*** Opening of Material for the task ***

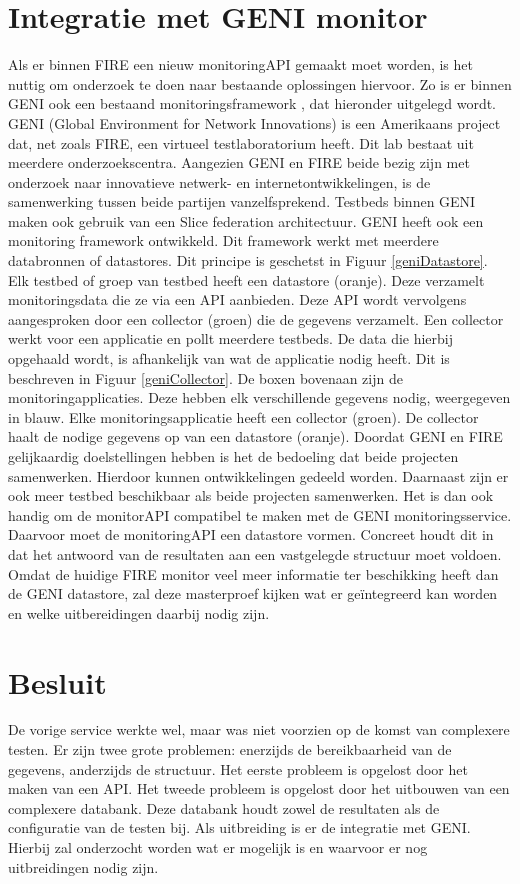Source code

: \section{Integratie met GENI monitor}
\npar
Als er binnen FIRE een nieuw monitoringAPI gemaakt moet worden, is het nuttig om onderzoek te doen naar bestaande oplossingen hiervoor. Zo is er binnen GENI ook een bestaand monitoringsframework \citep{geni-monitor}, dat hieronder uitgelegd wordt.
\npar
GENI (Global Environment for Network Innovations) is een Amerikaans project dat, net zoals FIRE, een virtueel testlaboratorium heeft. Dit lab bestaat uit meerdere onderzoekscentra. Aangezien GENI en FIRE beide bezig zijn met onderzoek naar innovatieve netwerk- en internetontwikkelingen, is de samenwerking tussen beide partijen vanzelfsprekend.
\clearpage
\npar
Testbeds binnen GENI maken ook gebruik van een Slice federation architectuur. GENI heeft ook een monitoring framework ontwikkeld. Dit framework werkt met meerdere databronnen of datastores. Dit principe is geschetst in Figuur \ref{geniDatastore}. Elk testbed of groep van testbed heeft een datastore (oranje). Deze verzamelt monitoringsdata die ze via een API aanbieden. Deze API wordt vervolgens aangesproken door een collector (groen) die de gegevens verzamelt.
\npar
Een collector werkt voor een applicatie en pollt meerdere testbeds. De data die hierbij opgehaald wordt, is afhankelijk van wat de applicatie nodig heeft. Dit is beschreven in Figuur \ref{geniCollector}. De boxen bovenaan zijn de monitoringapplicaties. Deze hebben elk verschillende gegevens nodig, weergegeven in blauw. Elke monitoringsapplicatie heeft een collector (groen). De collector haalt de nodige gegevens op van een datastore (oranje).
\npar
Doordat GENI en FIRE gelijkaardig doelstellingen hebben is het de bedoeling dat beide projecten samenwerken. Hierdoor kunnen ontwikkelingen gedeeld worden. Daarnaast zijn er ook meer testbed beschikbaar als beide projecten samenwerken. Het is dan ook handig om de monitorAPI compatibel te maken met de GENI monitoringsservice. Daarvoor moet de monitoringAPI een datastore vormen. Concreet houdt dit in dat het antwoord van de resultaten aan een vastgelegde structuur moet voldoen. Omdat de huidige FIRE monitor veel meer informatie ter beschikking heeft dan de GENI datastore, zal deze masterproef kijken wat er ge\"integreerd kan worden en welke uitbereidingen daarbij nodig zijn.
\section{Besluit}
De vorige service werkte wel, maar was niet voorzien op de komst van complexere testen. Er zijn twee grote problemen: enerzijds de bereikbaarheid van de gegevens, anderzijds de structuur. Het eerste probleem is opgelost door het maken van een API. Het tweede probleem is opgelost door het uitbouwen van een complexere databank. Deze databank houdt zowel de resultaten als de configuratie van de testen bij. Als uitbreiding is er de integratie met GENI. Hierbij zal onderzocht worden wat er mogelijk is en waarvoor er nog uitbreidingen nodig zijn.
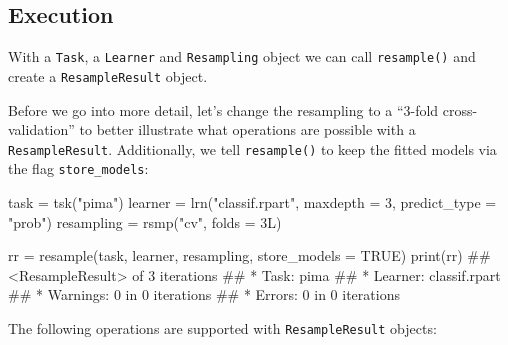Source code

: \documentclass[
  11pt,
  parskip=half,
  DIV=calc,
  BCOR=10mm,
  x11names]{scrbook}
\newenvironment{Shaded}{}{}
\newcommand{\DataTypeTok}[1]{#1}
\newcommand{\DecValTok}[1]{#1}
\newcommand{\KeywordTok}[1]{\textcolor[rgb]{0.00,0.00,1.00}{#1}}
\newcommand{\NormalTok}[1]{#1}
\newcommand{\OtherTok}[1]{\textcolor[rgb]{1.00,0.25,0.00}{#1}}
\newcommand{\StringTok}[1]{\textcolor[rgb]{0.00,0.50,0.50}{#1}}
\begin{document}
\hypertarget{resampling-exec}{%
\subsection{Execution}\label{resampling-exec}}

With a \texttt{Task}, a \texttt{Learner} and \texttt{Resampling} object we can call \texttt{resample()} and create a \texttt{ResampleResult} object.

Before we go into more detail, let's change the resampling to a ``3-fold cross-validation'' to better illustrate what operations are possible with a \texttt{ResampleResult}.
Additionally, we tell \texttt{resample()} to keep the fitted models via the flag \texttt{store\_models}:

\begin{Shaded}
\begin{Highlighting}[]
\NormalTok{task =}\StringTok{ }\KeywordTok{tsk}\NormalTok{(}\StringTok{"pima"}\NormalTok{)}
\NormalTok{learner =}\StringTok{ }\KeywordTok{lrn}\NormalTok{(}\StringTok{"classif.rpart"}\NormalTok{, }\DataTypeTok{maxdepth =} \DecValTok{3}\NormalTok{, }\DataTypeTok{predict_type =} \StringTok{"prob"}\NormalTok{)}
\NormalTok{resampling =}\StringTok{ }\KeywordTok{rsmp}\NormalTok{(}\StringTok{"cv"}\NormalTok{, }\DataTypeTok{folds =}\NormalTok{ 3L)}

\NormalTok{rr =}\StringTok{ }\KeywordTok{resample}\NormalTok{(task, learner, resampling, }\DataTypeTok{store_models =} \OtherTok{TRUE}\NormalTok{)}
\KeywordTok{print}\NormalTok{(rr)}
\NormalTok{## <ResampleResult> of 3 iterations}
\NormalTok{## * Task: pima}
\NormalTok{## * Learner: classif.rpart}
\NormalTok{## * Warnings: 0 in 0 iterations}
\NormalTok{## * Errors: 0 in 0 iterations}
\end{Highlighting}
\end{Shaded}

The following operations are supported with \texttt{ResampleResult} objects:
\end{document}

*** Close of Material for the task ***

What you are asked to do = The records are to be returned verbatim. Skip any picture they contain.

Answer below =
Source code

: \section{Integratie met GENI monitor}
\npar
Als er binnen FIRE een nieuw monitoringAPI gemaakt moet worden, is het nuttig om onderzoek te doen naar bestaande oplossingen hiervoor. Zo is er binnen GENI ook een bestaand monitoringsframework \citep{geni-monitor}, dat hieronder uitgelegd wordt.
\npar
GENI (Global Environment for Network Innovations) is een Amerikaans project dat, net zoals FIRE, een virtueel testlaboratorium heeft. Dit lab bestaat uit meerdere onderzoekscentra. Aangezien GENI en FIRE beide bezig zijn met onderzoek naar innovatieve netwerk- en internetontwikkelingen, is de samenwerking tussen beide partijen vanzelfsprekend.
\clearpage
\npar
Testbeds binnen GENI maken ook gebruik van een Slice federation architectuur. GENI heeft ook een monitoring framework ontwikkeld. Dit framework werkt met meerdere databronnen of datastores. Dit principe is geschetst in Figuur \ref{geniDatastore}. Elk testbed of groep van testbed heeft een datastore (oranje). Deze verzamelt monitoringsdata die ze via een API aanbieden. Deze API wordt vervolgens aangesproken door een collector (groen) die de gegevens verzamelt.
\npar
Een collector werkt voor een applicatie en pollt meerdere testbeds. De data die hierbij opgehaald wordt, is afhankelijk van wat de applicatie nodig heeft. Dit is beschreven in Figuur \ref{geniCollector}. De boxen bovenaan zijn de monitoringapplicaties. Deze hebben elk verschillende gegevens nodig, weergegeven in blauw. Elke monitoringsapplicatie heeft een collector (groen). De collector haalt de nodige gegevens op van een datastore (oranje).
\npar
Doordat GENI en FIRE gelijkaardig doelstellingen hebben is het de bedoeling dat beide projecten samenwerken. Hierdoor kunnen ontwikkelingen gedeeld worden. Daarnaast zijn er ook meer testbed beschikbaar als beide projecten samenwerken. Het is dan ook handig om de monitorAPI compatibel te maken met de GENI monitoringsservice. Daarvoor moet de monitoringAPI een datastore vormen. Concreet houdt dit in dat het antwoord van de resultaten aan een vastgelegde structuur moet voldoen. Omdat de huidige FIRE monitor veel meer informatie ter beschikking heeft dan de GENI datastore, zal deze masterproef kijken wat er ge\"integreerd kan worden en welke uitbereidingen daarbij nodig zijn.
\section{Besluit}
De vorige service werkte wel, maar was niet voorzien op de komst van complexere testen. Er zijn twee grote problemen: enerzijds de bereikbaarheid van de gegevens, anderzijds de structuur. Het eerste probleem is opgelost door het maken van een API. Het tweede probleem is opgelost door het uitbouwen van een complexere databank. Deze databank houdt zowel de resultaten als de configuratie van de testen bij. Als uitbreiding is er de integratie met GENI. Hierbij zal onderzocht worden wat er mogelijk is en waarvoor er nog uitbreidingen nodig zijn.
Source code

: \documentclass[
  11pt,
  parskip=half,
  DIV=calc,
  BCOR=10mm,
  x11names]{scrbook}
\newenvironment{Shaded}{}{}
\newcommand{\DataTypeTok}[1]{#1}
\newcommand{\DecValTok}[1]{#1}
\newcommand{\KeywordTok}[1]{\textcolor[rgb]{0.00,0.00,1.00}{#1}}
\newcommand{\NormalTok}[1]{#1}
\newcommand{\OtherTok}[1]{\textcolor[rgb]{1.00,0.25,0.00}{#1}}
\newcommand{\StringTok}[1]{\textcolor[rgb]{0.00,0.50,0.50}{#1}}
\begin{document}
\hypertarget{resampling-exec}{%
\subsection{Execution}\label{resampling-exec}}

With a \texttt{Task}, a \texttt{Learner} and \texttt{Resampling} object we can call \texttt{resample()} and create a \texttt{ResampleResult} object.

Before we go into more detail, let's change the resampling to a ``3-fold cross-validation'' to better illustrate what operations are possible with a \texttt{ResampleResult}.
Additionally, we tell \texttt{resample()} to keep the fitted models via the flag \texttt{store\_models}:

\begin{Shaded}
\begin{Highlighting}[]
\NormalTok{task =}\StringTok{ }\KeywordTok{tsk}\NormalTok{(}\StringTok{"pima"}\NormalTok{)}
\NormalTok{learner =}\StringTok{ }\KeywordTok{lrn}\NormalTok{(}\StringTok{"classif.rpart"}\NormalTok{, }\DataTypeTok{maxdepth =} \DecValTok{3}\NormalTok{, }\DataTypeTok{predict_type =} \StringTok{"prob"}\NormalTok{)}
\NormalTok{resampling =}\StringTok{ }\KeywordTok{rsmp}\NormalTok{(}\StringTok{"cv"}\NormalTok{, }\DataTypeTok{folds =}\NormalTok{ 3L)}

\NormalTok{rr =}\StringTok{ }\KeywordTok{resample}\NormalTok{(task, learner, resampling, }\DataTypeTok{store_models =} \OtherTok{TRUE}\NormalTok{)}
\KeywordTok{print}\NormalTok{(rr)}
\NormalTok{## <ResampleResult> of 3 iterations}
\NormalTok{## * Task: pima}
\NormalTok{## * Learner: classif.rpart}
\NormalTok{## * Warnings: 0 in 0 iterations}
\NormalTok{## * Errors: 0 in 0 iterations}
\end{Highlighting}
\end{Shaded}

The following operations are supported with \texttt{ResampleResult} objects:
\end{document}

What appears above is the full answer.